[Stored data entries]
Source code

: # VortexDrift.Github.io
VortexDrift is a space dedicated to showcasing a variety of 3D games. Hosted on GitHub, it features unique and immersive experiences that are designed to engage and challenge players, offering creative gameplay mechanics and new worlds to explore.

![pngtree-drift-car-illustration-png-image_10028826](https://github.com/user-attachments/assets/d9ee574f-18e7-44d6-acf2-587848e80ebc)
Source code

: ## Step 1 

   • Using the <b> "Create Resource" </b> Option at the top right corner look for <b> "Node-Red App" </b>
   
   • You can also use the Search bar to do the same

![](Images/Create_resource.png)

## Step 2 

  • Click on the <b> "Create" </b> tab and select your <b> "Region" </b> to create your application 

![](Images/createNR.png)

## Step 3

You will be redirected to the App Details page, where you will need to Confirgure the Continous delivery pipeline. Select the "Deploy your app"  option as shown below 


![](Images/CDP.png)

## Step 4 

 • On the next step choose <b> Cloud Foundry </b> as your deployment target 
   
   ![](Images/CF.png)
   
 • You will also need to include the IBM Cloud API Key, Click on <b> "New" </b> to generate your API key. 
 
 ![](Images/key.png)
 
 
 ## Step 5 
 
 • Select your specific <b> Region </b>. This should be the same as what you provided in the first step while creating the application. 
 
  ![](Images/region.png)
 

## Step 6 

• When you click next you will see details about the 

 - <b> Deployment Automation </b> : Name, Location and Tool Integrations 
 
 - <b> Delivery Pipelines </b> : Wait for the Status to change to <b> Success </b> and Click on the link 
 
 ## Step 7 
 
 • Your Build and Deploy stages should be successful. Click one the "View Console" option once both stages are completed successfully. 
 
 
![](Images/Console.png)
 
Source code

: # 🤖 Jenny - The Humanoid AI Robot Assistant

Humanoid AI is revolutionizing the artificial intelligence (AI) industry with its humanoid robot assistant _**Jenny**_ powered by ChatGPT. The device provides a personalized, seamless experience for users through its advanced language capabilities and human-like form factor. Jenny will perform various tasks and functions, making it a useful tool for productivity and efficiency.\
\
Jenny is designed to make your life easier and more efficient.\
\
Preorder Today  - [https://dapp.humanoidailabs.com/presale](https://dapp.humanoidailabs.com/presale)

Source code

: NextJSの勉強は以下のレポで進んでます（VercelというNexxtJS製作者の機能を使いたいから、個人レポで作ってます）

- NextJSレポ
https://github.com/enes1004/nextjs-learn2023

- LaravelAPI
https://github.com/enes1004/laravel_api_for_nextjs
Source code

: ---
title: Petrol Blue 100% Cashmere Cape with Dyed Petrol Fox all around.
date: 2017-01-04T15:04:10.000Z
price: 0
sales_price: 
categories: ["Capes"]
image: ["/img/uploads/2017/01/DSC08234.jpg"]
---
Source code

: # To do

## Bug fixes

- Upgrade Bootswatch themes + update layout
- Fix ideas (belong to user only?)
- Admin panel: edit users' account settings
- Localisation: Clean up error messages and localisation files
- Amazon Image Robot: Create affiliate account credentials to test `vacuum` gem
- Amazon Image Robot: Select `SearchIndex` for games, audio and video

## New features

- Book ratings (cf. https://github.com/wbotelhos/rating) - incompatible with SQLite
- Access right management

◆ What the task asks ◆
Search the records for the word "will" and copy out every line that holds it.

◆ Answer ◆
You will be redirected to the App Details page, where you will need to Confirgure the Continous delivery pipeline. Select the "Deploy your app"  option as shown below 
 • You will also need to include the IBM Cloud API Key, Click on <b> "New" </b> to generate your API key. 
• When you click next you will see details about the 
Humanoid AI is revolutionizing the artificial intelligence (AI) industry with its humanoid robot assistant _**Jenny**_ powered by ChatGPT. The device provides a personalized, seamless experience for users through its advanced language capabilities and human-like form factor. Jenny will perform various tasks and functions, making it a useful tool for productivity and efficiency.\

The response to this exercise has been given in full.